The day before Rouis’ mention of the matter in his State of the County speech, Sullivan County Farm Network co-founder Cindy Gieger asked about its status at the regular Industrial Development Agency (IDA) board meeting.
“What’s been holding it up?” she queried. “... Everybody is really anxious to get some answers.”
“We’re waiting for the snow to melt so we can get an aerial topographic survey which can assist us in stormwater design,” IDA attorney Walter Garigliano replied.
Stormwater design is crucial for two reasons, he said: the steep layout of the land, and the Village of Liberty Planning Board’s insistence that a water runoff issue with the access road, Willow Lane, be addressed.

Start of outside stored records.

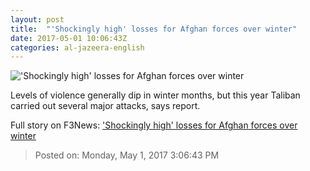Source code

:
 ```yaml
---
layout: post
title:  "'Shockingly high' losses for Afghan forces over winter"
date: 2017-05-01 10:06:43Z
categories: al-jazeera-english
---
```


!['Shockingly high' losses for Afghan forces over winter](http://www.aljazeera.com/mritems/Images/2017/5/1/5b18f50708f24647b1c03ed9210505fa_18.jpg)

Levels of violence generally dip in winter months, but this year Taliban carried out several major attacks, says report.


Full story on F3News: ['Shockingly high' losses for Afghan forces over winter](http://www.f3nws.com/n/rDWs2G)

> Posted on: Monday, May 1, 2017 3:06:43 PM
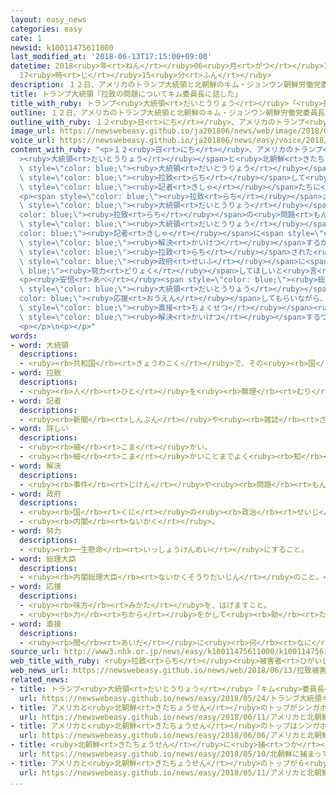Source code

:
 ```yaml
---
layout: easy_news
categories: easy
cate: 1
newsid: k10011475611000
last_modified_at: '2018-06-13T17:15:00+09:00'
datetime: 2018<ruby>年<rt>ねん</rt></ruby>06<ruby>月<rt>がつ</rt></ruby>13<ruby>日<rt>にち</rt></ruby>
  17<ruby>時<rt>じ</rt></ruby>15<ruby>分<rt>ふん</rt></ruby>
description: １２日、アメリカのトランプ大統領と北朝鮮のキム・ジョンウン朝鮮労働党委員長が初めて会って話をしました。
title: トランプ大統領「拉致の問題についてキム委員長に話した」
title_with_ruby: トランプ<ruby>大統領<rt>だいとうりょう</rt></ruby>「<ruby>拉致<rt>らち</rt></ruby>の<ruby>問題<rt>もんだい</rt></ruby>についてキム<ruby>委員長<rt>いいんちょう</rt></ruby>に<ruby>話<rt>はな</rt></ruby>した」
outline: １２日、アメリカのトランプ大統領と北朝鮮のキム・ジョンウン朝鮮労働党委員長が初めて会って話をしました。
outline_with_ruby: １２<ruby>日<rt>にち</rt></ruby>、アメリカのトランプ<ruby>大統領<rt>だいとうりょう</rt></ruby>と<ruby>北朝鮮<rt>きたちょうせん</rt></ruby>のキム・ジョンウン<ruby>朝鮮<rt>ちょうせん</rt></ruby><ruby>労働党<rt>ろうどうとう</rt></ruby><ruby>委員長<rt>いいんちょう</rt></ruby>が<ruby>初<rt>はじ</rt></ruby>めて<ruby>会<rt>あ</rt></ruby>って<ruby>話<rt>はなし</rt></ruby>をしました。
image_url: https://newswebeasy.github.io/ja201806/news/web/image/2018/06/13/K10011475611_1806130510_1806130512_01_03.jpg
voice_url: https://newswebeasy.github.io/ja201806/news/easy/voice/2018/06/13/k10011475611000.mp4
content_with_ruby: "<p>１２<ruby>日<rt>にち</rt></ruby>、アメリカのトランプ<span style=\"color: blue;\"\
  ><ruby>大統領<rt>だいとうりょう</rt></ruby></span>と<ruby>北朝鮮<rt>きたちょうせん</rt></ruby>のキム・ジョンウン<ruby>朝鮮<rt>ちょうせん</rt></ruby><ruby>労働党<rt>ろうどうとう</rt></ruby><ruby>委員長<rt>いいんちょう</rt></ruby>が<ruby>初<rt>はじ</rt></ruby>めて<ruby>会<rt>あ</rt></ruby>って<ruby>話<rt>はなし</rt></ruby>をしました。そのあと、トランプ<span\
  \ style=\"color: blue;\"><ruby>大統領<rt>だいとうりょう</rt></ruby></span>は、<ruby>北朝鮮<rt>きたちょうせん</rt></ruby>が<ruby>日本人<rt>にっぽんじん</rt></ruby>を<span\
  \ style=\"color: blue;\"><ruby>拉致<rt>らち</rt></ruby></span>して<ruby>北朝鮮<rt>きたちょうせん</rt></ruby>へ<ruby>連<rt>つ</rt></ruby>れて<ruby>行<rt>い</rt></ruby>った<ruby>問題<rt>もんだい</rt></ruby>についてキム<ruby>委員長<rt>いいんちょう</rt></ruby>に<ruby>話<rt>はな</rt></ruby>したと<span\
  \ style=\"color: blue;\"><ruby>記者<rt>きしゃ</rt></ruby></span>たちに<ruby>言<rt>い</rt></ruby>いました。そして、「<ruby>北朝鮮<rt>きたちょうせん</rt></ruby>はこの<ruby>問題<rt>もんだい</rt></ruby>を<ruby>考<rt>かんが</rt></ruby>えていくことになるでしょう」と<ruby>言<rt>い</rt></ruby>いました。</p>\n\
  <p><span style=\"color: blue;\"><ruby>拉致<rt>らち</rt></ruby></span>された<ruby>人<rt>ひと</rt></ruby>たちの<ruby>家族<rt>かぞく</rt></ruby>は、トランプ<span\
  \ style=\"color: blue;\"><ruby>大統領<rt>だいとうりょう</rt></ruby></span>が<span style=\"\
  color: blue;\"><ruby>拉致<rt>らち</rt></ruby></span>の<ruby>問題<rt>もんだい</rt></ruby>について<ruby>話<rt>はな</rt></ruby>したと<ruby>聞<rt>き</rt></ruby>いて、「やっとここまで<ruby>来<rt>き</rt></ruby>ました」と<ruby>喜<rt>よろこ</rt></ruby>びました。しかし、トランプ<span\
  \ style=\"color: blue;\"><ruby>大統領<rt>だいとうりょう</rt></ruby></span>が<span style=\"\
  color: blue;\"><ruby>記者<rt>きしゃ</rt></ruby></span>に<span style=\"color: blue;\"><ruby>詳<rt>くわ</rt></ruby>しい</span><ruby>話<rt>はなし</rt></ruby>をしなかったため、<ruby>問題<rt>もんだい</rt></ruby>が<span\
  \ style=\"color: blue;\"><ruby>解決<rt>かいけつ</rt></ruby></span>するかどうか<ruby>心配<rt>しんぱい</rt></ruby>しています。<ruby>家族<rt>かぞく</rt></ruby>は<span\
  \ style=\"color: blue;\"><ruby>拉致<rt>らち</rt></ruby></span>された<ruby>人<rt>ひと</rt></ruby>が<ruby>必<rt>かなら</rt></ruby>ず<ruby>日本<rt>にっぽん</rt></ruby>へ<ruby>帰<rt>かえ</rt></ruby>って<ruby>来<rt>く</rt></ruby>るように、<ruby>日本<rt>にっぽん</rt></ruby>の<span\
  \ style=\"color: blue;\"><ruby>政府<rt>せいふ</rt></ruby></span>に<span style=\"color:\
  \ blue;\"><ruby>努力<rt>どりょく</rt></ruby></span>してほしいと<ruby>言<rt>い</rt></ruby>っています。</p>\n\
  <p><ruby>安倍<rt>あべ</rt></ruby><span style=\"color: blue;\"><ruby>総理大臣<rt>そうりだいじん</rt></ruby></span>は「トランプ<span\
  \ style=\"color: blue;\"><ruby>大統領<rt>だいとうりょう</rt></ruby></span>に<span style=\"\
  color: blue;\"><ruby>応援<rt>おうえん</rt></ruby></span>してもらいながら、<ruby>北朝鮮<rt>きたちょうせん</rt></ruby>と<span\
  \ style=\"color: blue;\"><ruby>直接<rt>ちょくせつ</rt></ruby></span><ruby>話<rt>はな</rt></ruby>して<ruby>問題<rt>もんだい</rt></ruby>を<span\
  \ style=\"color: blue;\"><ruby>解決<rt>かいけつ</rt></ruby></span>するつもりです」と<ruby>言<rt>い</rt></ruby>いました。</p>\n\
  <p></p>\n<p></p>"
words:
- word: 大統領
  descriptions:
  - <ruby><rb>共和国</rb><rt>きょうわこく</rt></ruby>で、その<ruby><rb>国</rb><rt>くに</rt></ruby>を<ruby><rb>代表</rb><rt>だいひょう</rt></ruby>する<ruby><rb>人</rb><rt>ひと</rt></ruby>。
- word: 拉致
  descriptions:
  - <ruby><rb>人</rb><rt>ひと</rt></ruby>を<ruby><rb>無理</rb><rt>むり</rt></ruby>やり<ruby><rb>連</rb><rt>つ</rt></ruby>れ<ruby><rb>去</rb><rt>さ</rt></ruby>ること。らっち。
- word: 記者
  descriptions:
  - <ruby><rb>新聞</rb><rt>しんぶん</rt></ruby>や<ruby><rb>雑誌</rb><rt>ざっし</rt></ruby>などの<ruby><rb>記事</rb><rt>きじ</rt></ruby>を、<ruby><rb>取材</rb><rt>しゅざい</rt></ruby>したり<ruby><rb>書</rb><rt>か</rt></ruby>いたりする<ruby><rb>人</rb><rt>ひと</rt></ruby>。
- word: 詳しい
  descriptions:
  - <ruby><rb>細</rb><rt>こま</rt></ruby>かい。
  - <ruby><rb>細</rb><rt>こま</rt></ruby>かいことまでよく<ruby><rb>知</rb><rt>し</rt></ruby>っている。
- word: 解決
  descriptions:
  - <ruby><rb>事件</rb><rt>じけん</rt></ruby>や<ruby><rb>問題</rb><rt>もんだい</rt></ruby>がうまくかたづくこと。
- word: 政府
  descriptions:
  - <ruby><rb>国</rb><rt>くに</rt></ruby>の<ruby><rb>政治</rb><rt>せいじ</rt></ruby>を<ruby><rb>行</rb><rt>おこな</rt></ruby>うところ。
  - <ruby><rb>内閣</rb><rt>ないかく</rt></ruby>。
- word: 努力
  descriptions:
  - <ruby><rb>一生懸命</rb><rt>いっしょうけんめい</rt></ruby>にすること。
- word: 総理大臣
  descriptions:
  - <ruby><rb>内閣総理大臣</rb><rt>ないかくそうりだいじん</rt></ruby>のこと。<ruby><rb>内閣</rb><rt>ないかく</rt></ruby>の<ruby><rb>最高責任者</rb><rt>さいこうせきにんしゃ</rt></ruby>で、<ruby><rb>国会議員</rb><rt>こっかいぎいん</rt></ruby>の<ruby><rb>中</rb><rt>なか</rt></ruby>から<ruby><rb>議員</rb><rt>ぎいん</rt></ruby>が<ruby><rb>選</rb><rt>えら</rt></ruby>び、<ruby><rb>天皇</rb><rt>てんのう</rt></ruby>が<ruby><rb>認</rb><rt>みと</rt></ruby>めて<ruby><rb>決</rb><rt>き</rt></ruby>まる。<ruby><rb>首相</rb><rt>しゅしょう</rt></ruby>。<ruby><rb>総理</rb><rt>そうり</rt></ruby>。
- word: 応援
  descriptions:
  - <ruby><rb>味方</rb><rt>みかた</rt></ruby>を、はげますこと。
  - <ruby><rb>力</rb><rt>ちから</rt></ruby>をかして<ruby><rb>助</rb><rt>たす</rt></ruby>けること。
- word: 直接
  descriptions:
  - <ruby><rb>間</rb><rt>あいだ</rt></ruby>に<ruby><rb>何</rb><rt>なに</rt></ruby>も<ruby><rb>入</rb><rt>い</rt></ruby>れないこと。じか。
source_url: http://www3.nhk.or.jp/news/easy/k10011475611000/k10011475611000.html
web_title_with_ruby: <ruby>拉致<rt>らち</rt></ruby><ruby>被害者<rt>ひがいしゃ</rt></ruby><ruby>家族<rt>かぞく</rt></ruby>「<ruby>確実<rt>かくじつ</rt></ruby>な<ruby>帰国<rt>きこく</rt></ruby>に<ruby>向<rt>む</rt></ruby>けた<ruby>取<rt>と</rt></ruby>り<ruby>組<rt>く</rt></ruby>みを」
web_news_url: https://newswebeasy.github.io/news/web/2018/06/13/拉致被害者家族確実な帰国に向けた取り組みを
related_news:
- title: トランプ<ruby>大統領<rt>だいとうりょう</rt></ruby>「キム<ruby>委員長<rt>いいんちょう</rt></ruby>と<ruby>会<rt>あ</rt></ruby>うかどうか<ruby>来週<rt>らいしゅう</rt></ruby>わかる」
  url: https://newswebeasy.github.io/news/easy/2018/05/24/トランプ大統領キム委員長と会うかどうか来週わかる
- title: アメリカと<ruby>北朝鮮<rt>きたちょうせん</rt></ruby>のトップがシンガポールに<ruby>着<rt>つ</rt></ruby>く
  url: https://newswebeasy.github.io/news/easy/2018/06/11/アメリカと北朝鮮のトップがシンガポールに着く
- title: アメリカと<ruby>北朝鮮<rt>きたちょうせん</rt></ruby>のトップはシンガポールの<ruby>島<rt>しま</rt></ruby>で<ruby>会<rt>あ</rt></ruby>う
  url: https://newswebeasy.github.io/news/easy/2018/06/06/アメリカと北朝鮮のトップはシンガポールの島で会う
- title: <ruby>北朝鮮<rt>きたちょうせん</rt></ruby>に<ruby>捕<rt>つか</rt></ruby>まっていた３<ruby>人<rt>にん</rt></ruby>がアメリカに<ruby>戻<rt>もど</rt></ruby>る
  url: https://newswebeasy.github.io/news/easy/2018/05/10/北朝鮮に捕まっていた3人がアメリカに戻る
- title: アメリカと<ruby>北朝鮮<rt>きたちょうせん</rt></ruby>のトップが６<ruby>月<rt>がつ</rt></ruby>１２<ruby>日<rt>にち</rt></ruby>にシンガポールで<ruby>会<rt>あ</rt></ruby>う
  url: https://newswebeasy.github.io/news/easy/2018/05/11/アメリカと北朝鮮のトップが6月12日にシンガポールで会う
...
```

“It’s an incredibly unusable piece of land,” Garigliano noted though even with discarded 55-gallon drums and “huge” drainage issues, he pointed out that it’s “absolutely perfect” for a slaughterhouse due to zoning hurdles with such businesses in most other areas of the county.
Still, “our preliminary estimates are the site grading will cost more than the building,” Garigliano said of the 5,250-square-foot structure.
The $1.7 million tab, however, will primarily be picked up by federal and state grants.
Gieger suggested other sites be considered, like the county airport, but IDA Board Chairman Elwin Wood warned the resulting delays could be substantial.
“If we start looking at other sites ... we’re putting another 5-10 years on this,” he said.
“You can understand the frustration,” Gieger told the board of farmers’ impatience, especially those who are currently shipping their meat to faraway destinations.
“Believe me, you don’t understand the frustration,” Garigliano replied of what has been a lengthy, cumbersome design process. “There is nothing we’re doing here that could be done any differently to make this happen quicker.”
While the project has existed in some form for the past decade, Wood said the IDA didn’t gain oversight until two and a half years ago.
Then $800,000 in necessary federal funding was uncertain (which finally arrived last September), and now, according to IDA CEO Allan Scott, the upcoming village elections have infused politics into the situation.
Garigliano defended the village’s right to put conditions on the project, including the runoff remediation on Willow Lane, but since that remains in the hands of the planning board and the land is owned by the village he could not give Gieger a firm groundbreaking date.
“We’re not going to get the approval to build it until we solve this problem,” he said.